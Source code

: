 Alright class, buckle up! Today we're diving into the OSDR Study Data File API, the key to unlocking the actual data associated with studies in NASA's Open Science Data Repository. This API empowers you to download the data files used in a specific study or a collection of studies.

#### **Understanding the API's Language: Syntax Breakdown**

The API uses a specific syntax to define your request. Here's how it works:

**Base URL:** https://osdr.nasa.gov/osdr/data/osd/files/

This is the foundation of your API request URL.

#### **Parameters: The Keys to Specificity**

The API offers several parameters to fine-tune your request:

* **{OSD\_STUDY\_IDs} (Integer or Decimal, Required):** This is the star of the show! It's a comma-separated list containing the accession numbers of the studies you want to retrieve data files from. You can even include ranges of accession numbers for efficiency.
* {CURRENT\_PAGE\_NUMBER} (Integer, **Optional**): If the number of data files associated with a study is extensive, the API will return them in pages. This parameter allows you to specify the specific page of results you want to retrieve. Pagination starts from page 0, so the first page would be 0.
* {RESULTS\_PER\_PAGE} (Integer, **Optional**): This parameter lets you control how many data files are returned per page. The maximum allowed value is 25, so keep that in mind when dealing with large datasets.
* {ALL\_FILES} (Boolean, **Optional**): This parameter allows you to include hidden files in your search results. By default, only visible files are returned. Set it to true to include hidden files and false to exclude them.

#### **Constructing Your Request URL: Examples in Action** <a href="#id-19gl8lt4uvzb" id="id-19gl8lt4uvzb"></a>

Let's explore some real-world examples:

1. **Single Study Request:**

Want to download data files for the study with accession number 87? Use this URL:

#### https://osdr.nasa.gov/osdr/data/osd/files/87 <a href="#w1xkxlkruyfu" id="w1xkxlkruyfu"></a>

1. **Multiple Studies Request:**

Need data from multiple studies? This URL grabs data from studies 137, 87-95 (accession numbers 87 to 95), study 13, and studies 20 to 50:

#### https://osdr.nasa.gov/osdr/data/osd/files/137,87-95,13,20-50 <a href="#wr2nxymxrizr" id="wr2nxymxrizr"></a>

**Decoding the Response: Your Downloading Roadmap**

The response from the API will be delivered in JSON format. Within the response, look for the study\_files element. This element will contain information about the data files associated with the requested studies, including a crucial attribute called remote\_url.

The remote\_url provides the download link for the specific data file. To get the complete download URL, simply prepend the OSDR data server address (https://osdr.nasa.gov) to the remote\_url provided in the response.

+++

» **EXERCISE AIM**
Nothing should be returned except the lines from the one containing "The response from" through the last line of the data, each restated word for word.

» **ANSWER BOX**
The response from the API will be delivered in JSON format. Within the response, look for the study\_files element. This element will contain information about the data files associated with the requested studies, including a crucial attribute called remote\_url.

The remote\_url provides the download link for the specific data file. To get the complete download URL, simply prepend the OSDR data server address (https://osdr.nasa.gov) to the remote\_url provided in the response.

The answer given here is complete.